The following press release was published by the U.S. Department of the Interior, National Park Service on June 14, 2021. It is reproduced in full below.

BOULDER CITY, Nev. - The National Park Service is encouraging people to be heroes this Father’s Day by keeping themselves, their friends, and their family safe at Lake Mead National Recreation Area. You can do this by ensuring that everyone wears a life jacket in the water, by leaving the pool toys and floats home, and by not mixing swimming with alcohol.

Father’s Day is one of the most dangerous days of the year at Lake Mead National Recreation Area, with five fathers drowning over the last six years. In all of these incidents, none of the victims were wearing a life jacket. Life jackets are required on all vessels and are strongly recommended even when entering the water from shore.

Pool toys and floats are not a substitute for life jackets and may contribute to drownings. Winds pick up quickly and without warning and blow these toys into deep water where people can drown attempting to recover them. Be a hero by leaving these toys in the pools where they belong.

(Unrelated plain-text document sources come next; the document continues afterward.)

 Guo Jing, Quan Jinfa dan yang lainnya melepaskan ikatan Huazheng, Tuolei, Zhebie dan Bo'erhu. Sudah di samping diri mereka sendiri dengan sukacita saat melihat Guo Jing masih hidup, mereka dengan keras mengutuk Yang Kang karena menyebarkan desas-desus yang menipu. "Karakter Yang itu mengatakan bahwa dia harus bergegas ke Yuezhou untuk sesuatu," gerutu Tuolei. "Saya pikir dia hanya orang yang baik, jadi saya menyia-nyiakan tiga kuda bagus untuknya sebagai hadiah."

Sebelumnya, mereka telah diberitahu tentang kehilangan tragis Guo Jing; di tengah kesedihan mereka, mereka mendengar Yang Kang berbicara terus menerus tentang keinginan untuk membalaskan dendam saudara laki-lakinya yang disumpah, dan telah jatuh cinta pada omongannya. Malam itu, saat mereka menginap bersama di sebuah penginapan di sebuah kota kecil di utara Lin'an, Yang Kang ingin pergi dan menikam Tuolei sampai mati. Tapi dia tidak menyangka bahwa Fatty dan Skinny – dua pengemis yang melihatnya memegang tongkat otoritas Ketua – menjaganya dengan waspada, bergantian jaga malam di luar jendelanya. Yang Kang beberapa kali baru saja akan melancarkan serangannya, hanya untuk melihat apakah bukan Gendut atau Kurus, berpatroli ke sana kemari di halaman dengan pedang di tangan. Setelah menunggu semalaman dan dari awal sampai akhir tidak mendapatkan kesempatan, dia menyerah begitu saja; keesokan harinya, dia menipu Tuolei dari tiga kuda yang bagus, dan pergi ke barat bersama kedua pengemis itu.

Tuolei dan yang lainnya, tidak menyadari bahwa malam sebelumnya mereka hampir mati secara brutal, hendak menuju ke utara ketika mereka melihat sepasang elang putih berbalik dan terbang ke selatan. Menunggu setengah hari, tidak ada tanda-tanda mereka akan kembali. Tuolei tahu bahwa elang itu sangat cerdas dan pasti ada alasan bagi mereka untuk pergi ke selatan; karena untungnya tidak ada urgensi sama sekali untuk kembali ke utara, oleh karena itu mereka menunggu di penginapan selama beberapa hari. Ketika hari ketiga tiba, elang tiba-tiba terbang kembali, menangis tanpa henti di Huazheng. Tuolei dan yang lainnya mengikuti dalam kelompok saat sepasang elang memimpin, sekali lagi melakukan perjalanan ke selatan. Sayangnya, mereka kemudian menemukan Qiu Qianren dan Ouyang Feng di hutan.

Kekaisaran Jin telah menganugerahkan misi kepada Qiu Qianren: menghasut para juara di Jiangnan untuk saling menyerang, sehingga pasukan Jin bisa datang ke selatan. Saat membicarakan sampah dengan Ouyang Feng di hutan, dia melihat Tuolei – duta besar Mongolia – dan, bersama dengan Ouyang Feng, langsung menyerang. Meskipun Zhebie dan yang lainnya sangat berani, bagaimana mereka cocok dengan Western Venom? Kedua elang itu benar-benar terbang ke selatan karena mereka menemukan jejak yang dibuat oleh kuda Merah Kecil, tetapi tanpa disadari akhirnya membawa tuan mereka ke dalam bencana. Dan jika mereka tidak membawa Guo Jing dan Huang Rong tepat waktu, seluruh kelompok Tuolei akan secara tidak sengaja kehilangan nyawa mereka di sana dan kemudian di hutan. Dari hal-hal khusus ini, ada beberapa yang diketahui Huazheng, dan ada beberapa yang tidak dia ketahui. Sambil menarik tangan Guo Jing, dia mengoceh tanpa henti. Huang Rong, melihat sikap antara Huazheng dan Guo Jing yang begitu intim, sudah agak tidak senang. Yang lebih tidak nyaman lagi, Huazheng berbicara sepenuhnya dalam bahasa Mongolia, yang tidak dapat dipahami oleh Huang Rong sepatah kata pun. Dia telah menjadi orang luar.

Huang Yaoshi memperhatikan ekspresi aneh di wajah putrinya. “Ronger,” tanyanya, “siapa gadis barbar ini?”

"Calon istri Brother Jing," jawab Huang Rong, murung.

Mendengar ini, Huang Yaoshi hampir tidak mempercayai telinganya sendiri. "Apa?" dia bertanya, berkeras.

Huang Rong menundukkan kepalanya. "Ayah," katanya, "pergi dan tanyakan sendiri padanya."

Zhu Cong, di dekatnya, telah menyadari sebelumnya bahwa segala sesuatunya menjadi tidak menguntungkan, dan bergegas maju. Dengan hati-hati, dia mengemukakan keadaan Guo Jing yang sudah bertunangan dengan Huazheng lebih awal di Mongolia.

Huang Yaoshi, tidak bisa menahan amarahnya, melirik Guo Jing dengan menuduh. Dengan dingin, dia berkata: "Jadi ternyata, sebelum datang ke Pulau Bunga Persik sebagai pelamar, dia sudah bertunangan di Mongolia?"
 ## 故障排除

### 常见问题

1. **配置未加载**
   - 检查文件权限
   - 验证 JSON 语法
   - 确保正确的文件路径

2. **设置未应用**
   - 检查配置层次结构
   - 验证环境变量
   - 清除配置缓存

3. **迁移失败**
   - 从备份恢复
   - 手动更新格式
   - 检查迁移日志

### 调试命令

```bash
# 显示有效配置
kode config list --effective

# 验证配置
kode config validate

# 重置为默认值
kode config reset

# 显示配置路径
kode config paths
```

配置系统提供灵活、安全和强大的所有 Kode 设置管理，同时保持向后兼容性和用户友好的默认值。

Alcohol should never be mixed with swimming. Consumption of alcohol slows your reaction time, impairs motor skills, and harms judgement and reasoning. Stay safe, and keep your family safe, by swimming sober.

Do your part to be a hero this Father’s Day and insist on safety. For more information on swimming at Lake Mead National Recreation Area please visit: Swimming - Lake Mead National Recreation Area (U.S. National Park Service) (nps.gov)

- NPS -

Lake Mead National Recreation Area is the only national park minutes from Las Vegas that offers Joshua trees, slot canyons and night skies illuminated by the Milky Way. The park’s rocks are as red as fire and the mountains are purple majesties. Lake Mead is the country’s first and largest national recreation area and the fifth most visited national park in the country. Follow us at www.nps.gov/lake or on Facebook, Twitter and Instagram.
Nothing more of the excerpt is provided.